Scan the material and copy out each line where the word "description" occurs.

___ Given records

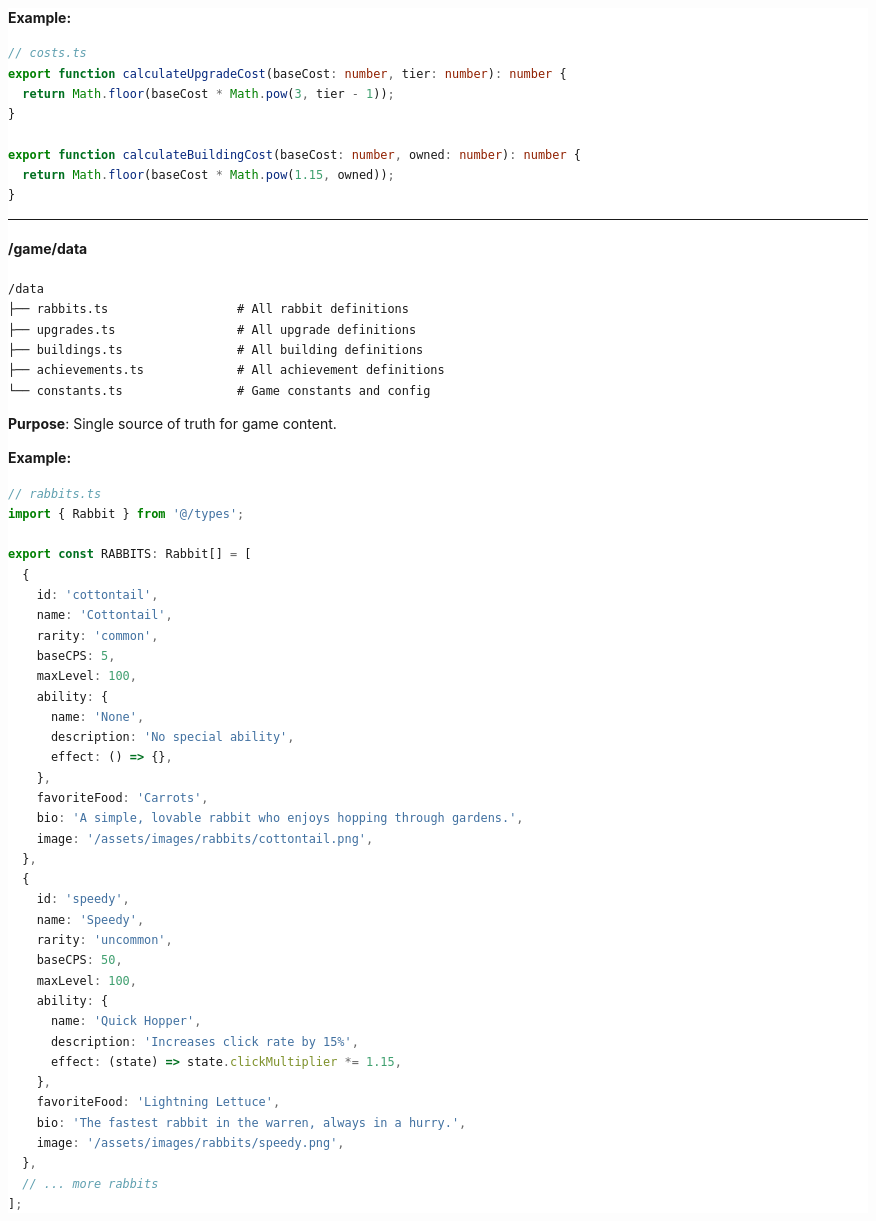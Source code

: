 **Example:**

```typescript
// costs.ts
export function calculateUpgradeCost(baseCost: number, tier: number): number {
  return Math.floor(baseCost * Math.pow(3, tier - 1));
}

export function calculateBuildingCost(baseCost: number, owned: number): number {
  return Math.floor(baseCost * Math.pow(1.15, owned));
}
```

---

#### /game/data

```
/data
├── rabbits.ts                  # All rabbit definitions
├── upgrades.ts                 # All upgrade definitions
├── buildings.ts                # All building definitions
├── achievements.ts             # All achievement definitions
└── constants.ts                # Game constants and config
```

**Purpose**: Single source of truth for game content.

**Example:**

```typescript
// rabbits.ts
import { Rabbit } from '@/types';

export const RABBITS: Rabbit[] = [
  {
    id: 'cottontail',
    name: 'Cottontail',
    rarity: 'common',
    baseCPS: 5,
    maxLevel: 100,
    ability: {
      name: 'None',
      description: 'No special ability',
      effect: () => {},
    },
    favoriteFood: 'Carrots',
    bio: 'A simple, lovable rabbit who enjoys hopping through gardens.',
    image: '/assets/images/rabbits/cottontail.png',
  },
  {
    id: 'speedy',
    name: 'Speedy',
    rarity: 'uncommon',
    baseCPS: 50,
    maxLevel: 100,
    ability: {
      name: 'Quick Hopper',
      description: 'Increases click rate by 15%',
      effect: (state) => state.clickMultiplier *= 1.15,
    },
    favoriteFood: 'Lightning Lettuce',
    bio: 'The fastest rabbit in the warren, always in a hurry.',
    image: '/assets/images/rabbits/speedy.png',
  },
  // ... more rabbits
];
```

______

Response area -
      description: 'No special ability',
      description: 'Increases click rate by 15%',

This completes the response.